DrEmmanuelD.Babatunde

Dr. Emmanuel D. Babatunde received a Carnegie Fellowship to identify ways to improve nutrition in Nigeria.

Dr. Emmanuel D. Babatunde, a Lincoln University anthropology professor, has been chosen by the Carnegie African Diaspora Fellowship Program to collaborate with an African higher education institution to identify healthy, indigenous foods that are disappearing from the local Nigerian table and suggest ways to bring them back.

Babatunde and his African counterpart will use the fellowship to combine the latest research in soil science and indigenous knowledge to improve conservation, combat environmental degradation and preserve nutritious local food types.

“Because I’m an anthropologist, I am always looking at the impact of cultural behaviors on health,” Babatunde said.  “In America, we have seen for some time how obesity caused by an enormous consumption of processed foods without expending enough energy leads to disease. Now we are seeing diseases caused by consumption of processed foods showing up in Nigeria, a place where these problems never existed. How do we bring those indigenous foods back to the table?”

Babatunde, chair of the Department of Sociology & Criminal Justice, will work with Dr. Johnson Adesodun, deputy dean and professor of soil science at the Federal University of Agriculture, Abeokuta, Ogun State, Nigeria. Babatunde said he hopes to establish a joint research relationship as well as a faculty/student exchange between the two universities.

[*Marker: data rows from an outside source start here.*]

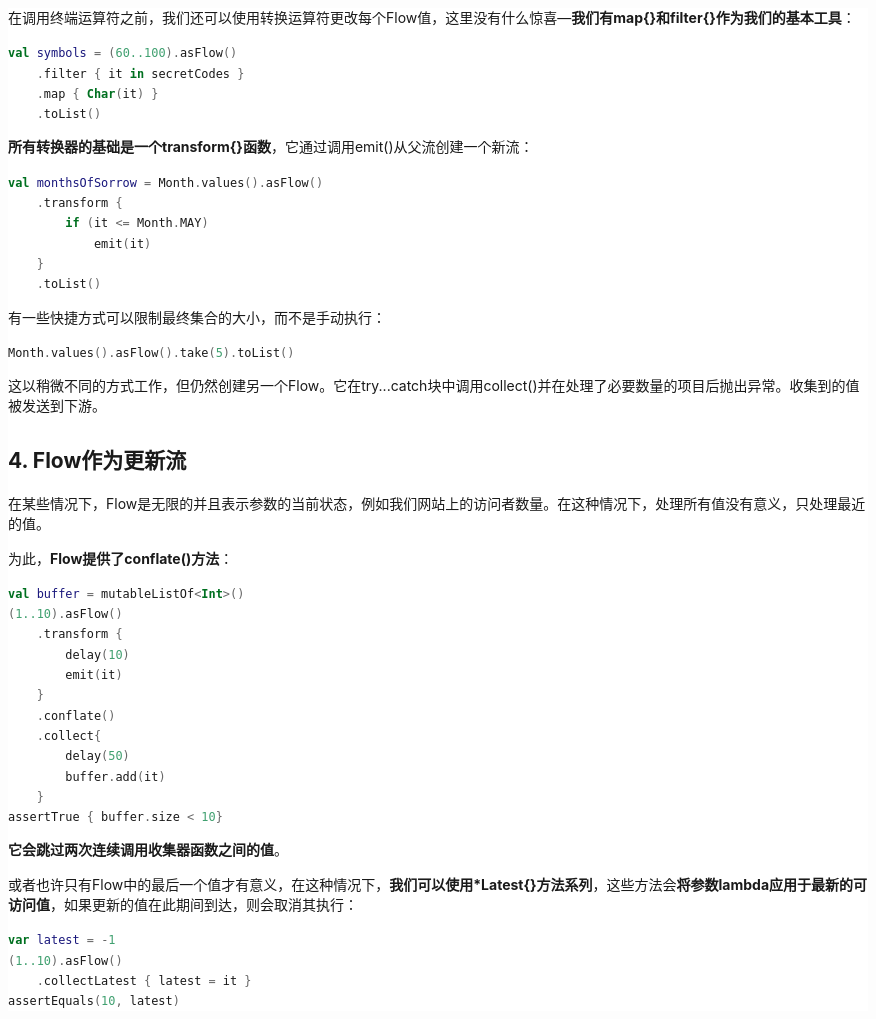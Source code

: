 在调用终端运算符之前，我们还可以使用转换运算符更改每个Flow值，这里没有什么惊喜—**我们有map{}和filter{}作为我们的基本工具**：

```kotlin
val symbols = (60..100).asFlow()
    .filter { it in secretCodes }
    .map { Char(it) }
    .toList()
```

**所有转换器的基础是一个transform{}函数**，它通过调用emit()从父流创建一个新流：

```kotlin
val monthsOfSorrow = Month.values().asFlow()
    .transform {
        if (it <= Month.MAY)
            emit(it)
    }
    .toList()
```

有一些快捷方式可以限制最终集合的大小，而不是手动执行：

```kotlin
Month.values().asFlow().take(5).toList()
```

这以稍微不同的方式工作，但仍然创建另一个Flow。它在try...catch块中调用collect()并在处理了必要数量的项目后抛出异常。收集到的值被发送到下游。

## 4. Flow作为更新流

在某些情况下，Flow是无限的并且表示参数的当前状态，例如我们网站上的访问者数量。在这种情况下，处理所有值没有意义，只处理最近的值。

为此，**Flow提供了conflate()方法**：

```kotlin
val buffer = mutableListOf<Int>()
(1..10).asFlow()
    .transform {
        delay(10)
        emit(it)
    }
    .conflate()
    .collect{
        delay(50)
        buffer.add(it)
    }
assertTrue { buffer.size < 10}
```

**它会跳过两次连续调用收集器函数之间的值**。

或者也许只有Flow中的最后一个值才有意义，在这种情况下，**我们可以使用*Latest{}方法系列**，这些方法会**将参数lambda应用于最新的可访问值**，如果更新的值在此期间到达，则会取消其执行：

```kotlin
var latest = -1
(1..10).asFlow()
    .collectLatest { latest = it }
assertEquals(10, latest)
```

“We will go into the community and interview people, then offer lectures and presentations based on our findings,” Babatunde said. “We are going to offer a graduate-level certificate of soil health preservation using a combination of empirical science and indigenous knowledge.  We will train graduate students to use their ethnographic skills to identify indigenous foods that are disappearing from the local table.”

To complete the Fellowship requirements, Babatunde will travel to Nigeria for about 10 weeks in Summer 2015. He will work with Dr. Kelebogile Setiloane, associate professor of behavioral health and nutrition at the University of Delaware.  Setiloane, a nutritionist, is also a recipient of the Carnegie African Diaspora Fellowship, who will help to manage the nutritional aspects of the research.

The Carnegie Program facilitates engagement between scholars born in Africa who are now based in the United States or Canada and scholars in Africa on mutually beneficial academic activities. The Program is funded by the Carnegie Corporation of New York and is managed by the Institute of International Education in collaboration with Quinnipiac University.